En el artículo anterior hablé de teléfonos de última generación. Hoy, por una vivencia reciente, escribiré sobre algo mucho más rudimentario, como pueden ser los utensilios caseros de antes, que se conservan en muchas casas gallegas de la gente de mi quinta. Esta semana estuve con un hijo revolviendo en cajas que, cubiertas de polvo y silencio, guardan objetos de la vida familiar de otra época. Del uso y funcionamiento de algunos conservo plena conciencia. Ahora parecen utensilios rescatados del pleistoceno, y, sin embargo, tuvieron vida y utilidad hasta hace pocos años, pues se usaban con toda normalidad en mi niñez. Y ahí estaban, con la sencillez de sus formas y envueltos en el anonimato al que los condenó el paso del tiempo: objetos caseros que tuvieron protagonismo en la vida de la familia y que hoy sólo son un punto de referencia del pasado.

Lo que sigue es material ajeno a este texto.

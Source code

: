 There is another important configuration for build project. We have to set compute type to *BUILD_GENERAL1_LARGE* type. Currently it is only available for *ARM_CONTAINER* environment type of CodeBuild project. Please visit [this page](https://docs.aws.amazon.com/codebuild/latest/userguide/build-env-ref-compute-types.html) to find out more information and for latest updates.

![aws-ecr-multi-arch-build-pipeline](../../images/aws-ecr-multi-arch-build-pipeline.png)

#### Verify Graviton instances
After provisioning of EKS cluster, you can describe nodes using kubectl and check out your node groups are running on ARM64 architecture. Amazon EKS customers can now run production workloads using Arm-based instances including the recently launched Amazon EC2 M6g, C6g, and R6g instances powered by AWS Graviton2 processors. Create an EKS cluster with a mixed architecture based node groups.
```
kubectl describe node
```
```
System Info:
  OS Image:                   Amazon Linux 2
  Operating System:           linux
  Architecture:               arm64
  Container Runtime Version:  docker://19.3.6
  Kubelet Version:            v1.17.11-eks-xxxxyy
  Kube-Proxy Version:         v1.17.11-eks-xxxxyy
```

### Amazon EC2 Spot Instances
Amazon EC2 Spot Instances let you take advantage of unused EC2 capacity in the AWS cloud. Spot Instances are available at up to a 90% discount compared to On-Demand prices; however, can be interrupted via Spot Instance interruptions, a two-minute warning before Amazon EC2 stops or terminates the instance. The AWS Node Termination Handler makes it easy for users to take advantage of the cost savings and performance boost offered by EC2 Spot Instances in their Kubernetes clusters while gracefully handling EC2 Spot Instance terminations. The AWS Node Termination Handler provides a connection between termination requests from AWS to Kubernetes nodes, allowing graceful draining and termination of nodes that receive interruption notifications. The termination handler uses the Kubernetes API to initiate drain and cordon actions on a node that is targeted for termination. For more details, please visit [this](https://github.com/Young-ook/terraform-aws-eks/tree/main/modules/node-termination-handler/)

A medida que íbamos sacando de las cajas polvorientas aquellos objetos de otro tiempo, ya sin oficio ni utilidad, con las formas simples de un diseño elemental, iban ganando valor ante mis ojos. Es como si, al exponerlos a la luz, al sacudirles el polvo y adecentarlos un poco, recobrasen algo de vida, volviesen a reconocerse en su identidad primera. Así, el molinillo de café, que llenó de olor denso tantas tardes de nuestra vieja cocina, parecía mostrarse dispuesto a moler los granos que hiciesen falta, que irían cayendo en forma de polvo negro en su cajoncito inferior, perfectamente ajustado. Y la vieja balanza romana, que mi abuela usaba con soltura en sus arreglos domésticos, sin que echara en falta, desde luego, la precisión de las básculas electrónicas de hoy. Y allí estaba, también, la vieja plancha de carbón, con su tosca chimenea en lo alto, que me trajo el recuerdo de mi madre en aquellas largas tardes de los domingos que ella dedicaba a preparar la ropa de la casa para toda la semana. Y me alegró encontrar los dos moldes (grande y pequeño) del flan, el postre favorito de la familia, que una tía mía preparaba con la maestría de un chef con muchas estrellas Michelín. De aquellos huevos de otro tiempo, y de las gallinas heroicas que los ponían, queda ya sólo el testimonio de estos moldes, perdidos en la vorágine de los tiempos. El mortero de madera, perfectamente torneado, que mi abuelo, -que había hecho la mili en África- llamaba con propiedad léxica ‘almirez’, su nombre árabe… Pero, más que los recuerdos, a mi cabeza acudía la misma reflexión: lo que fue útil y provechoso en un tiempo no lejano, hoy se ha convertido en algo inerte, y no sabemos muy bien qué hacer con todo ello en esta sociedad de consumismo desbocado. Algo parecido va a acabar pasando con las personas mayores: como la tecnología lleva un ritmo imposible de seguir para quien va metiéndose en años, acabaremos siendo desbordados por ella, al margen de lo que los nuevos inventos vayan aportando al pulso de la vida, del progreso y de la actualidad.
Y en un sobre bien cerrado encontramos una colección de monedas de mi época, cuyo valor le fui explicando a mi hijo, que las miraba con una sorpresa cómica: un patacón (diez céntimos de peseta), una perra chica (cinco céntimos), dos reales (moneda con agujero, cincuenta céntimos), una peseta rubia, otra de papel… Con ellas se podían comprar caramelos, ir al cine, comprar un chiste… No me creyó que tal menudencia hubiese tenido tanto valor para aquellos niños.